Pierrette, la femme de Louis, raconte qu'ils ont acheté "une belle villa et deux maisons pour leur fils" et glisse: "Même si l'argent ne fait pas le bonheur, ça change la vie".

Tous continuent à jouer. "Je suis persuadé que je vais de nouveau gagner", assure Louis en lorgnant sur la cagnotte de plusieurs millions d'euros remise en jeu régulièrement à Euro Millions.

 

Et vous alors, que penserez-vous et surtout que direz-vous lorsque ce sera votre tour ?

 Qui n'a pas rêvé de gagner un jour au loto, s'imaginant déjà au volant d'une Ferrari, aux commandes d'un yacht aux Antilles ou propriétaire d'un château de conte de fée ? Mais que sait-on vraiment de la vie de ceux qui sont devenus soudainement millionnaires par la grâce du hasard et de la Française des Jeux ? C'est pour répondre à cette question que les sociologues Michel Pinçon et Monique Pinçon-Charlot ont rencontré 30 gros gagnants qui ont empoché un jour plusieurs millions d'euros. Dans leur livre, « Les millionnaires de la chance. Rêve et réalité », les témoignages attestent que devenir riche n'est parfois pas une sinécure. « Être perçu comme le riche n'est pas de tout repos », résument les deux chercheurs, particulièrement si l'on vient d'un milieu modeste. « En milieu populaire, cette ouverture des possibles est anxiogène : la richesse inattendue offre une multitude de potentialités dont on ne possède pas les clefs. Le gagnant se trouve démuni devant une plus ou moins grande fortune : il ne sait par quel bout la prendre. »
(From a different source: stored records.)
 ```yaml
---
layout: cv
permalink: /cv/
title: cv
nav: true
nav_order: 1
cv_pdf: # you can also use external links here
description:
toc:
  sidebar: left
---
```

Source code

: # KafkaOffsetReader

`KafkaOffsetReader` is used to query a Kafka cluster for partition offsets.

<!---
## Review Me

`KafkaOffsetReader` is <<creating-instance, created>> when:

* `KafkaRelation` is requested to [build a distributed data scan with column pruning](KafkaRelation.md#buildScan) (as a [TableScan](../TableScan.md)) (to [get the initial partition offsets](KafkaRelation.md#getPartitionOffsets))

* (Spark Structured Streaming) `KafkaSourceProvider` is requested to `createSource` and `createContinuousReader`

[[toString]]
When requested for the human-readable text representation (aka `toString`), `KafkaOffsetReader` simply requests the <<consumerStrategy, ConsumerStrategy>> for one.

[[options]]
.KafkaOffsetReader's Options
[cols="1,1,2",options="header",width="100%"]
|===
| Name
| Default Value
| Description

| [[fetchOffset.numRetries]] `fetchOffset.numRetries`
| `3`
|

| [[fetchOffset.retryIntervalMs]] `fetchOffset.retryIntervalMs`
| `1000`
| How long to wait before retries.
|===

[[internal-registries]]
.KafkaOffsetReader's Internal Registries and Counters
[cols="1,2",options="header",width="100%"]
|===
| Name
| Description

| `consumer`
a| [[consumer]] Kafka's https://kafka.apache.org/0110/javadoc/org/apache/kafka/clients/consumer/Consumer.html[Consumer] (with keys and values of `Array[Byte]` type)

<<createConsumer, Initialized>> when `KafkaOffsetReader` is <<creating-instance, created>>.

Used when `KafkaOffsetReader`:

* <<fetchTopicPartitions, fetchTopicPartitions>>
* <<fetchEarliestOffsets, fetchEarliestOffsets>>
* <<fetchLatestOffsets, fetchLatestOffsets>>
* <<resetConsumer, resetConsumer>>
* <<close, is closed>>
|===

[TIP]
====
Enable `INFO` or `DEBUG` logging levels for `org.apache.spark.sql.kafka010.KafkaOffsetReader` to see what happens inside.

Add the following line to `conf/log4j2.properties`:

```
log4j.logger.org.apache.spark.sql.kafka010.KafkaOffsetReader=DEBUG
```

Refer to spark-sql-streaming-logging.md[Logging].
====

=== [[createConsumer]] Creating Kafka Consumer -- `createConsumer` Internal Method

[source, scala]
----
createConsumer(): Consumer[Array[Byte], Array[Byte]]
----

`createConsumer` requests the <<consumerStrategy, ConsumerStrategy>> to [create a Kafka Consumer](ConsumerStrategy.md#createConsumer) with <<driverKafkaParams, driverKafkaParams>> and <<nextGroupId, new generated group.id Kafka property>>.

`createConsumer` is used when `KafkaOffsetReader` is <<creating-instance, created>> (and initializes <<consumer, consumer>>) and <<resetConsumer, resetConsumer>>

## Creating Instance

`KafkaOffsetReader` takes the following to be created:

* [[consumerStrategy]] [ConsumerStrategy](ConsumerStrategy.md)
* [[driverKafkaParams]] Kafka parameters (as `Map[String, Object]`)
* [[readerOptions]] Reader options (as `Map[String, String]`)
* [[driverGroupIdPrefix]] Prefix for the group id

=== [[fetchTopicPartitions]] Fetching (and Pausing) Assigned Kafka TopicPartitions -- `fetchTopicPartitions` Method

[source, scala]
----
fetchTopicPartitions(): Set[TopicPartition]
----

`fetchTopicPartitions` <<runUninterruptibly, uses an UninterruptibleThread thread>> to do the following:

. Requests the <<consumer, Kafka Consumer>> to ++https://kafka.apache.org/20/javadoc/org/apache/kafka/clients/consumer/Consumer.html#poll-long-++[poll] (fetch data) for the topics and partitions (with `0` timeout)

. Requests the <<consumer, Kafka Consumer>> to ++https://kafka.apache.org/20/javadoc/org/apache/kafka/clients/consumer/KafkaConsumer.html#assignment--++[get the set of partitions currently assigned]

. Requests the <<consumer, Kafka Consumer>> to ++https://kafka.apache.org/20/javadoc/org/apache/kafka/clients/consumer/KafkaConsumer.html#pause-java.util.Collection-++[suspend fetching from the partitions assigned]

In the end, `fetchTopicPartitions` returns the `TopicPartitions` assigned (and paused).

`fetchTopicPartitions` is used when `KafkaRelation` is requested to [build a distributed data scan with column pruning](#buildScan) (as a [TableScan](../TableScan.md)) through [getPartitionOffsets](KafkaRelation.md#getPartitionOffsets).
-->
Après le coup de massue reçu par celui qui vient d'apprendre son nouveau statut de millionnaire, vient une période de désarroi et de questions. L'accompagnement de la Française des Jeux est alors capital pour surmonter le choc et se projeter dans l'avenir en apprenant à être riche. Les groupes de paroles qui réunissent les gros gagnants, parfois plusieurs années d'affilée, leur permettent de tenir le coup. Dès lors, pas étonnant que les gagnants rencontrés par les sociologues soient plutôt sages et ne succombent que très rarement à quelques folies. Les millions servent davantage à assurer l'avenir familial et parfois réaliser un rêve de toujours. Même si leur vie a forcément changé, certains gros gagnants renouent avec leur vie simple d'avant pour retrouver par exemple leurs collègues. Comme quoi s'il y contribue, l'argent ne fait pas forcément le bonheur…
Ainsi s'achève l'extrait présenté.